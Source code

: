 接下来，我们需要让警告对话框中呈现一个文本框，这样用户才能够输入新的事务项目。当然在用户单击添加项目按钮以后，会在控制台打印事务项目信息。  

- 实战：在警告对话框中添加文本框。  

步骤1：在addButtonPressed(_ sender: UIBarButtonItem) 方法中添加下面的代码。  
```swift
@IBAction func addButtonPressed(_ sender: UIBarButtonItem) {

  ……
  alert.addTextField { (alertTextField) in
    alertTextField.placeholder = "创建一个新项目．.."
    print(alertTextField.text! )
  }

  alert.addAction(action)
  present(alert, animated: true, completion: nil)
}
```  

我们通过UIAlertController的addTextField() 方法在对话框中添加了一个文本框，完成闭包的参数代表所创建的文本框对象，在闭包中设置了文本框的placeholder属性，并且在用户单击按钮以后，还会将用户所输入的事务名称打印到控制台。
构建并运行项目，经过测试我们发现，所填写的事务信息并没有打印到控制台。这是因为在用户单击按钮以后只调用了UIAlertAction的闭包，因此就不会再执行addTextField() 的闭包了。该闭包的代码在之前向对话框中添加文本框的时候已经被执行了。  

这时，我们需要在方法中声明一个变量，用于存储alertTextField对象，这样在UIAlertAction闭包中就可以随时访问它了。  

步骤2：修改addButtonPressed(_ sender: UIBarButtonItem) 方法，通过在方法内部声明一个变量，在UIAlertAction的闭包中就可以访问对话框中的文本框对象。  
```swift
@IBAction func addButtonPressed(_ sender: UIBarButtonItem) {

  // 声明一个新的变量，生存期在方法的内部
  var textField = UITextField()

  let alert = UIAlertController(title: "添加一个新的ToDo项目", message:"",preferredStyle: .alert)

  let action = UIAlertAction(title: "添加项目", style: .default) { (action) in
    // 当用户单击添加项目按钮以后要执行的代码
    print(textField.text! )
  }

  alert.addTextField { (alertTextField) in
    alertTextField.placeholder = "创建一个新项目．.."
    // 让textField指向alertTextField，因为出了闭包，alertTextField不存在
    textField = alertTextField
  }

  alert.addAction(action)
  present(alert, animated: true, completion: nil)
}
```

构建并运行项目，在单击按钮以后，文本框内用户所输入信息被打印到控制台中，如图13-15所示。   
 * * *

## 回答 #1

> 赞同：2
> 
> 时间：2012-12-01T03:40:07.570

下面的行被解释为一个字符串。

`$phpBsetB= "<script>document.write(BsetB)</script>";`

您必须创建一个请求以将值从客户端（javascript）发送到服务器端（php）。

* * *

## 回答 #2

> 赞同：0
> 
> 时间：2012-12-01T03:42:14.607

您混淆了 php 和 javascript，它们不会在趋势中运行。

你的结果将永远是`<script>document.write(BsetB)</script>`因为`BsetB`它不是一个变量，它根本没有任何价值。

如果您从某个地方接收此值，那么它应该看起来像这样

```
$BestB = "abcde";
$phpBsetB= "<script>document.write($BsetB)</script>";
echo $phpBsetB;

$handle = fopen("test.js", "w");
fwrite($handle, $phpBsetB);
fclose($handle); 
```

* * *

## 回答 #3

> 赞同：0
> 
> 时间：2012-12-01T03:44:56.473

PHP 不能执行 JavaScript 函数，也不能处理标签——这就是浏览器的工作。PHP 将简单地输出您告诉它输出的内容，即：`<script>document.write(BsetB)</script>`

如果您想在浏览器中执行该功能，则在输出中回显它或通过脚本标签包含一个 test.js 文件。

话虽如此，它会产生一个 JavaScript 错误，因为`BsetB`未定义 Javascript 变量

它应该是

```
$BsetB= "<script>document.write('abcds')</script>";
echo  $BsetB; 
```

Problem description - Nothing but the lines from the one holding "下面的行被解释为一个字符串。" through the end of the listing above should appear, each exactly as given.

Response box -
下面的行被解释为一个字符串。

`$phpBsetB= "<script>document.write(BsetB)</script>";`

您必须创建一个请求以将值从客户端（javascript）发送到服务器端（php）。

* * *

## 回答 #2

> 赞同：0
> 
> 时间：2012-12-01T03:42:14.607

您混淆了 php 和 javascript，它们不会在趋势中运行。

你的结果将永远是`<script>document.write(BsetB)</script>`因为`BsetB`它不是一个变量，它根本没有任何价值。

如果您从某个地方接收此值，那么它应该看起来像这样

```
$BestB = "abcde";
$phpBsetB= "<script>document.write($BsetB)</script>";
echo $phpBsetB;

$handle = fopen("test.js", "w");
fwrite($handle, $phpBsetB);
fclose($handle); 
```

* * *

## 回答 #3

> 赞同：0
> 
> 时间：2012-12-01T03:44:56.473

PHP 不能执行 JavaScript 函数，也不能处理标签——这就是浏览器的工作。PHP 将简单地输出您告诉它输出的内容，即：`<script>document.write(BsetB)</script>`

如果您想在浏览器中执行该功能，则在输出中回显它或通过脚本标签包含一个 test.js 文件。

话虽如此，它会产生一个 JavaScript 错误，因为`BsetB`未定义 Javascript 变量

它应该是

```
$BsetB= "<script>document.write('abcds')</script>";
echo  $BsetB; 
```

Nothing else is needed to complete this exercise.